Overall, analyzing clinical notes from three different sources provided broad and complementary coverage of statement types and information. Next steps include expanding the analysis to additional notes, examining social history information in the entire note rather than in a specific social history section (e.g., in a hybrid “Social History/Family History” section or in notes without section headers), and comparing content and structure of information across institutions (e.g., between FAHC and FHS) and specialties (e.g., internal medicine, pediatrics, and psychiatry).
Based on the review of over 250 notes, 35 different statement types were identified through an iterative consensus-based process. With each iteration, numerous questions arose resulting in discussions regarding the coverage of specific statement types, whether certain types should be added, removed, or combined, and how to represent embedded information within statements. One point of discussion was with respect to students and categorizing past education compared with current education where a decision was made to assign EDUCATION and OCCUPATION respectively. In some cases, similar information is found in different statement types and should be represented and accessible in a way that can accommodate a range of use cases (e.g., through linkages or relationships). For example, while the focus is on describing family members in FAMILY statements (e.g., “He has no children”), this information may be included and considered supplementary in LIVING SITUATION and SOCIAL SUPPORT statements (e.g., “He lives with parents” and “accompanied by mother” respectively). Further work is needed to formalize definitions of the various statement types and create more comprehensive models that can capture the wealth of contextual information found within statements.

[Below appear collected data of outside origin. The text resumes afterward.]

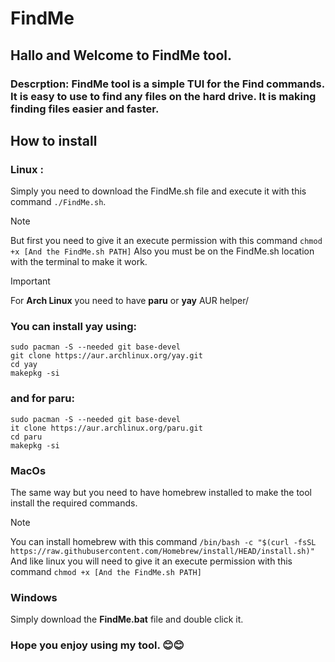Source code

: # FindMe
## Hallo and Welcome to FindMe tool.
### Descrption: FindMe tool is a simple TUI for the Find commands. It is easy to use to find any files on the hard drive. It is making finding files easier and faster.
## How to install
### Linux :
Simply you need to download the FindMe.sh file and execute it with this command ```./FindMe.sh```.
> [!NOTE]
> But first you need to give it an execute permission with this command ``` chmod +x [And the FindMe.sh PATH] ```
> Also you must be on the FindMe.sh location with the terminal to make it work.

> [!IMPORTANT]
> For **Arch Linux** you need to have **paru** or **yay** AUR helper/
> ### You can install yay using:
>```
>sudo pacman -S --needed git base-devel
>git clone https://aur.archlinux.org/yay.git
>cd yay
>makepkg -si
>```  
> ### and for paru:
>```
>sudo pacman -S --needed git base-devel
>it clone https://aur.archlinux.org/paru.git
>cd paru
>makepkg -si
>```
### MacOs
The same way but you need to have homebrew installed to make the tool install the required commands.
> [!NOTE]
> You can install homebrew with this command ``` /bin/bash -c "$(curl -fsSL https://raw.githubusercontent.com/Homebrew/install/HEAD/install.sh)" ```
> And like linux you will need to give it an execute permission with this command ``` chmod +x [And the FindMe.sh PATH] ```
### Windows
Simply download the **FindMe.bat** file and double click it.
### Hope you enjoy using my tool. 😊😊

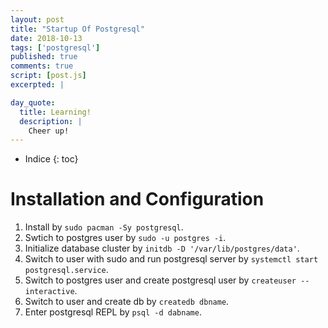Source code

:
 ```yaml
---
layout: post
title: "Startup Of Postgresql"
date: 2018-10-13
tags: ['postgresql']
published: true
comments: true
script: [post.js]
excerpted: |

day_quote:
  title: Learning!
  description: |
    Cheer up!
---
```


* Indice
{: toc}

# Installation and Configuration

1. Install by `sudo pacman -Sy postgresql`.
2. Swtich to postgres user by `sudo -u postgres -i`.
3. Initialize database cluster by `initdb -D '/var/lib/postgres/data'`.
4. Switch to user with sudo and run postgresql server by `systemctl start postgresql.service`.
5. Switch to postgres user and create postgresql user by `createuser --interactive`.
6. Switch to user and create db by `createdb dbname`.
7. Enter postgresql REPL by `psql -d dabname`.

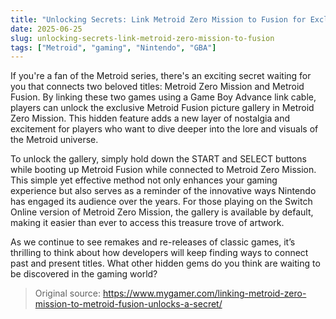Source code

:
 ```yaml
---
title: "Unlocking Secrets: Link Metroid Zero Mission to Fusion for Exclusive Content"
date: 2025-06-25
slug: unlocking-secrets-link-metroid-zero-mission-to-fusion
tags: ["Metroid", "gaming", "Nintendo", "GBA"]
---
```


If you're a fan of the Metroid series, there's an exciting secret waiting for you that connects two beloved titles: Metroid Zero Mission and Metroid Fusion. By linking these two games using a Game Boy Advance link cable, players can unlock the exclusive Metroid Fusion picture gallery in Metroid Zero Mission. This hidden feature adds a new layer of nostalgia and excitement for players who want to dive deeper into the lore and visuals of the Metroid universe.

To unlock the gallery, simply hold down the START and SELECT buttons while booting up Metroid Fusion while connected to Metroid Zero Mission. This simple yet effective method not only enhances your gaming experience but also serves as a reminder of the innovative ways Nintendo has engaged its audience over the years. For those playing on the Switch Online version of Metroid Zero Mission, the gallery is available by default, making it easier than ever to access this treasure trove of artwork.

As we continue to see remakes and re-releases of classic games, it’s thrilling to think about how developers will keep finding ways to connect past and present titles. What other hidden gems do you think are waiting to be discovered in the gaming world? 

> Original source: https://www.mygamer.com/linking-metroid-zero-mission-to-metroid-fusion-unlocks-a-secret/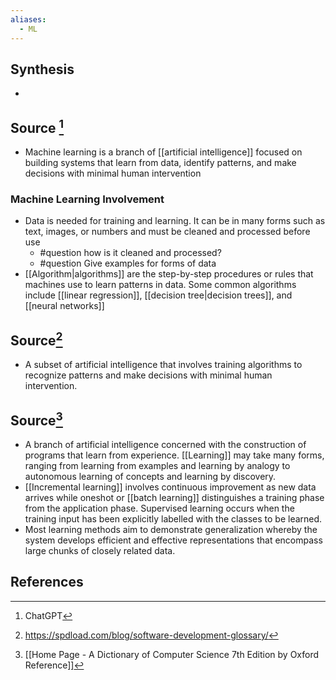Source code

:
 ```yaml
---
aliases:
  - ML
---
```

## Synthesis
- 
## Source [^1]
- Machine learning is a branch of [[artificial intelligence]] focused on building systems that learn from data, identify patterns, and make decisions with minimal human intervention 
### Machine Learning Involvement
- Data is needed for training and learning. It can be in many forms such as text, images, or numbers and must be cleaned and processed before use
	- #question how is it cleaned and processed?
	- #question Give examples for forms of data
- [[Algorithm|algorithms]] are the step-by-step procedures or rules that machines use to learn patterns in data. Some common algorithms include [[linear regression]], [[decision tree|decision trees]], and [[neural networks]]

## Source[^2]
- A subset of artificial intelligence that involves training algorithms to recognize patterns and make decisions with minimal human intervention.

## Source[^3]
- A branch of artificial intelligence concerned with the construction of programs that learn from experience. [[Learning]] may take many forms, ranging from learning from examples and learning by analogy to autonomous learning of concepts and learning by discovery.
- [[Incremental learning]] involves continuous improvement as new data arrives while oneshot or [[batch learning]] distinguishes a training phase from the application phase. Supervised learning occurs when the training input has been explicitly labelled with the classes to be learned.
- Most learning methods aim to demonstrate generalization whereby the system develops efficient and effective representations that encompass large chunks of closely related data.
## References

[^1]: ChatGPT
[^2]: https://spdload.com/blog/software-development-glossary/
[^3]: [[Home Page - A Dictionary of Computer Science 7th Edition by Oxford Reference]]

For each statement type, a set of common models was created based on information contained within almost 1,500 statements from existing clinical notes from MTS, FAHC, and FHS. A subset of these models representing the combined top statement types across the three sources (ALCOHOL USE, DRUG USE, FAMILY, LIVING SITUATION, MARITAL STATUS, OCCUPATION, RESIDENCE, and TOBACCO USE) were used to perform an initial assessment of existing standards (HL7 CDA-based models and openEHR archetypes) for representing social history information. Overall, these standards were found to provide different representations that are capable of capturing much of the information contained within the various statements to some extent. Aside from those 8 statement types, HL7 also provides specifications for representing FUNCTIONAL STATUS in CCD and openEHR includes archetypes for “Caffeine Consumption” and “Cessation attempts”. Additional work is needed to further evaluate and harmonize the models developed as part of this study with HL7, openEHR, and other information modeling standards (e.g., following a process described in other studies35–37). Another important next step will be alignment with biomedical terminologies, which will involve assessing the adequacy of existing code sets and terminologies for social history information and addressing issues such as pre-coordination and post-coordination. For example, LOINC, SNOMED CT, and MEDCIN include a range of concepts related to different aspects of social history from substance use to living situation.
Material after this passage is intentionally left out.